With MVC frameworks like LocomotiveJS now available for NodeJS / Express, I'm just wondering how it would be possible to implement SSL on part of an app?
For example, an ecommerce app.
I'd need all /checkout controllers to force SSL.
I've read tutorials like this one but not sure on how to implement this with Locomotive, since Express is effectively "wrapped" ?
Currently SSL is not directly supported by Locomotive, but should be soon, according to this Google Groups posting in April by Jared Hanson, the creator of Locomotive.
Currently, I've always been putting Locomotive behind a proxy that terminates SSL. But, I'll be adding a command line option for this shortly, for direct support.
That said, if you want a completely node-based solution without using a proxy, then for the time being you'll need to edit the Express instance in Locomotive. I've tested the below and it's working well.
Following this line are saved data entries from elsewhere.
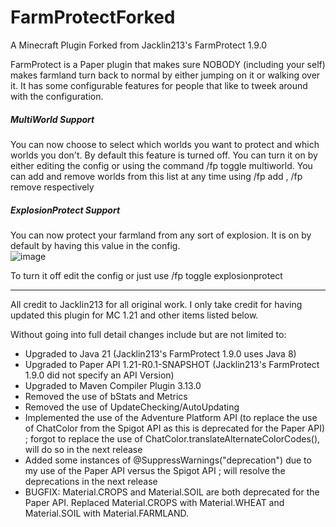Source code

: # FarmProtectForked
A Minecraft Plugin Forked from Jacklin213's FarmProtect 1.9.0

FarmProtect is a Paper plugin that makes sure NOBODY (including your self) makes farmland turn back to normal by either jumping on it or walking over it. It has some configurable features for people that like to tweek around with the configuration. 

##### MultiWorld Support
You can now choose to select which worlds you want to protect and which worlds you don't.
By default this feature is turned off. You can turn it on by either editing the config or using the command /fp toggle multiworld. You can add and remove worlds from this list at any time using /fp add , /fp remove respectively

##### ExplosionProtect Support
You can now protect your farmland from any sort of explosion. It is on by default by having this value in the config.                    
![image](https://github.com/woundedkoba/FarmProtectForked/assets/174161751/d4b3d351-54e2-43ff-ad29-8bc246090c76)

To turn it off edit the config or just use /fp toggle explosionprotect

---------------------------------------------------------------------------------

All credit to Jacklin213 for all original work. I only take credit for having updated this plugin for MC 1.21 and other items listed below.

Without going into full detail changes include but are not limited to:
- Upgraded to Java 21 (Jacklin213's FarmProtect 1.9.0 uses Java 8)
- Upgraded to Paper API 1.21-R0.1-SNAPSHOT (Jacklin213's FarmProtect 1.9.0 did not specify an API Version)
- Upgraded to Maven Compiler Plugin 3.13.0
- Removed the use of bStats and Metrics
- Removed the use of UpdateChecking/AutoUpdating
- Implemented the use of the Adventure Platform API (to replace the use of ChatColor from the Spigot API as this is deprecated for the Paper API) ; forgot to replace the use of ChatColor.translateAlternateColorCodes(), will do so in the next release
- Added some instances of @SuppressWarnings("deprecation") due to my use of the Paper API versus the Spigot API ; will resolve the deprecations in the next release
- BUGFIX: Material.CROPS and Material.SOIL are both deprecated for the Paper API. Replaced Material.CROPS with Material.WHEAT and Material.SOIL with Material.FARMLAND.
As of writing, npm install locomotive uses Express 2.x, though the latest at github has since been updated to use Express 3.x.
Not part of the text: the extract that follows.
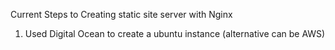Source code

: Current Steps to Creating static site server with Nginx

1. Used Digital Ocean to create a ubuntu instance (alternative can be AWS)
If you're using Locomotive with Express 2.x, then I think you have to edit /locomotive/lib/locomotive/index.js, around line 180, to look something like:
var sslOptions = {
cert : fs.readFileSync('/path/to/your/ssl-cert/dev.crt')
, key : fs.readFileSync('/path/to/your/ssl-key/dev.key')
};
var self = this
, server = express.createServer(sslOptions)
, entry;
Additionally, you will probably still want to listen on HTTP and redirect all traffic to HTTPS. Sticking with an all node-based solution, you could simply start another Express server at the end of /locomotive/lib/locomotive/cli/server.js that redirects all its traffic to HTTPS, e.g.
...
debug('booting app at %s in %s environment', dir, env);
locomotive.boot(dir, env, function(err, server) {
if (err) { throw err; }
server.listen(port, address, function() {
var addr = this.address();
debug('listening on %s:%d', addr.address, addr.port);
});
// add an http server and redirect all request to https
var httpServer = require('express').createServer();
httpServer.all('*', function(req, res) {
res.redirect('https://' + address + ':' + port + req.url);
});
httpServer.listen(80); // probably change based on NODE_ENV
});
}
Lastly, start the server:
$ lcm server -p 443 # again, probably use different port in development
All those frameworks are based on top of Express which based is on connect which has HTTPS support.
Anyway in a real life situation you might want to want to have a nginx/or nother proxy handling the https for you anyway.